Do one thing… I don’t want barely distinguishable tools that are mediocre at everything; I want tools that do one thing and do it well. by Mike Loukides.
From the post:
I’ve been lamenting the demise of the Unix philosophy: tools should do one thing, and do it well. The ability to connect many small tools is better than having a single tool that does everything poorly.
That philosophy was great, but hasn’t survived into the Web age. Unfortunately, nothing better has come along to replace it. Instead, we have “convergence”: a lot of tools converging on doing all the same things poorly.
The poster child for this blight is Evernote. I started using Evernote because it did an excellent job of solving one problem. I’d take notes at a conference or a meeting, or add someone to my phone list, and have to distribute those files by hand from my laptop to my desktop, to my tablets, to my phone, and to any and all other machines that I might use.
…
Mike takes a stick to Evernote, Gmail, Google Maps, Skype, Twitter, Flickr, Dropbox (insert your list of non-single purpose tools here), etc.

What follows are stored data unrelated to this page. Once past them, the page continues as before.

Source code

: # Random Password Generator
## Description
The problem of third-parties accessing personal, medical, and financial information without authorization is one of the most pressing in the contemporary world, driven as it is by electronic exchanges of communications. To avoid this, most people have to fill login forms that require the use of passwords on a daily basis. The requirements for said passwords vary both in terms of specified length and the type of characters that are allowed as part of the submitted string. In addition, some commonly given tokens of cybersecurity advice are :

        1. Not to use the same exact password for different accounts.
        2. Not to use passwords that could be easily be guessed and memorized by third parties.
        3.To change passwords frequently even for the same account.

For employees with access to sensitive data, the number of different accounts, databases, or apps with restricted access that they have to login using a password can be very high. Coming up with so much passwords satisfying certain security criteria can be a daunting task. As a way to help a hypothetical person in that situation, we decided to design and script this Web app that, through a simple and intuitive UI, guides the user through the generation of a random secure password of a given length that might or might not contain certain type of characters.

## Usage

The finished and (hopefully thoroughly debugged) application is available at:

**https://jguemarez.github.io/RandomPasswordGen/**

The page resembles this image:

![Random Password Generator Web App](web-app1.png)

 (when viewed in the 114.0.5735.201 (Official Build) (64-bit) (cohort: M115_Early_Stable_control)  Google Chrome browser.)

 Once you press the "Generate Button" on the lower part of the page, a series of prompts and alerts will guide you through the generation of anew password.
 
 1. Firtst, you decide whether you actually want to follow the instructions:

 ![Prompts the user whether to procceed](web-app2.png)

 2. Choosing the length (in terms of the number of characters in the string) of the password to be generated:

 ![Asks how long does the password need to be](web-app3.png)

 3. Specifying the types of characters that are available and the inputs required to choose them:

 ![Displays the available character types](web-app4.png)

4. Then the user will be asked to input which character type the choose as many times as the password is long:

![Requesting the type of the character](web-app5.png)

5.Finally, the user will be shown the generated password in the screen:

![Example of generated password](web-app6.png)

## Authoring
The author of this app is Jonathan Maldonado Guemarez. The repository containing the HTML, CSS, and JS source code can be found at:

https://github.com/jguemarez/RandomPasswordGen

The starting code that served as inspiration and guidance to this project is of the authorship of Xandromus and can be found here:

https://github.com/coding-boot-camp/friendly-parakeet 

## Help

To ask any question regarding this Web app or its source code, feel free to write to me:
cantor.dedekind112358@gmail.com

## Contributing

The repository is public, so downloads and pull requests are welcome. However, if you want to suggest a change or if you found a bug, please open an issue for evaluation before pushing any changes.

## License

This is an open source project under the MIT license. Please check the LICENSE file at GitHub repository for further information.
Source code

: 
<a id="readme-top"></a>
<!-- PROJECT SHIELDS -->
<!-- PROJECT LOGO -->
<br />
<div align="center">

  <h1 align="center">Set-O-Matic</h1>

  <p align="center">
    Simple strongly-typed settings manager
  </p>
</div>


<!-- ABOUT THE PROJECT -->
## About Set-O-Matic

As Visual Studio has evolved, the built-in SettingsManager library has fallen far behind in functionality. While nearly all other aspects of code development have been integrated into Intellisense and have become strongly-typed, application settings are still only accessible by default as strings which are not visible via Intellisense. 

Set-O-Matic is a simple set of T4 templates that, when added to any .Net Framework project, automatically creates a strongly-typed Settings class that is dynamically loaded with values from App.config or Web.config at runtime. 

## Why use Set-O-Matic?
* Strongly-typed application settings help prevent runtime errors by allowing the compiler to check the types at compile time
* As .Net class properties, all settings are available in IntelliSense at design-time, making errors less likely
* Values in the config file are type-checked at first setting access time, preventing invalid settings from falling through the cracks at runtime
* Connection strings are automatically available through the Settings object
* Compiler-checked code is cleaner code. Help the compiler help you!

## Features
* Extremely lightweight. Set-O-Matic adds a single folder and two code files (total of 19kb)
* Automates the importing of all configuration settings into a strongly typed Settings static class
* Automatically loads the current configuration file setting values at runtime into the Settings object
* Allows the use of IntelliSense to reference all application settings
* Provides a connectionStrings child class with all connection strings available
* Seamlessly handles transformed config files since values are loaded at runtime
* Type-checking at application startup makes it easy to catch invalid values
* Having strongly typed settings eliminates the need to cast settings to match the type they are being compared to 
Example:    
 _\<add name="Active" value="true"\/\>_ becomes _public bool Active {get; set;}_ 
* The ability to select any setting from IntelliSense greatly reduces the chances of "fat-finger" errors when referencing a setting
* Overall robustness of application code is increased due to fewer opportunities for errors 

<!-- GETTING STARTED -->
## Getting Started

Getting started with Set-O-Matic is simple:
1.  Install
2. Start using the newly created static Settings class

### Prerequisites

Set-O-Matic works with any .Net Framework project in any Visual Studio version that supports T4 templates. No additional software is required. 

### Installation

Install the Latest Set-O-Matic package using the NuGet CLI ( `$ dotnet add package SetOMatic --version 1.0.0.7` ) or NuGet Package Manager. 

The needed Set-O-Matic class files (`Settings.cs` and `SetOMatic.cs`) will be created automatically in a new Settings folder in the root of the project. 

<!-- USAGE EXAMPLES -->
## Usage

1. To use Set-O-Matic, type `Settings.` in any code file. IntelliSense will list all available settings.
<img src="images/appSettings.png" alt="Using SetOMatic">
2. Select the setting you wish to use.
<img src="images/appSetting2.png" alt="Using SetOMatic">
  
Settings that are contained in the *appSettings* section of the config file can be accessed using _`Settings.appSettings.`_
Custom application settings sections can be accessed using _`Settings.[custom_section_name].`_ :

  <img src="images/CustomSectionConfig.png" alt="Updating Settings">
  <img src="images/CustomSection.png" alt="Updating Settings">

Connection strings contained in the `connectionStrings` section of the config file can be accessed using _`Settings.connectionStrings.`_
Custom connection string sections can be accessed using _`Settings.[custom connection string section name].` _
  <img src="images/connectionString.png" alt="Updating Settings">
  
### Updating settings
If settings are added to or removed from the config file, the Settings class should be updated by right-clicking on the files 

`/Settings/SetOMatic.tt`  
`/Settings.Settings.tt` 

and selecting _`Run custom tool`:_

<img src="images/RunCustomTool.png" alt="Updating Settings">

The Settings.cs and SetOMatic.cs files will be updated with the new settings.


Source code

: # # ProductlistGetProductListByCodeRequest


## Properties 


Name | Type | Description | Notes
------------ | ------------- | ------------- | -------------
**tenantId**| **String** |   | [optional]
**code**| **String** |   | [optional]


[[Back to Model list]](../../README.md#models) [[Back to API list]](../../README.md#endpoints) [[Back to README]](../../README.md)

Then he offers a critical insight about web applications:
…There’s no good way to connect one Web application to another. Therefore, everything tends to be monolithic; and in a world of monolithic apps, everyone wants to build their own garden, inevitably with all the features that are in all the other gardens.
Mike mentions IFTTT, which connects web services but wants something a bit more generic.
I think of IFTTT as walkways between a designated set of walled gardens. Useful for traveling between walled gardens but not anything else.
Mike concludes:
I don’t want anyone’s walled garden. I’ve seen what’s inside the walls, and it isn’t a palace; it’s a tenement. I don’t want barely distinguishable tools that are mediocre at everything. I want tools that do one thing, and do it well. And that can be connected to each other to build powerful tools.
What single purpose tool are you developing?
How will it interact with other single purpose tools?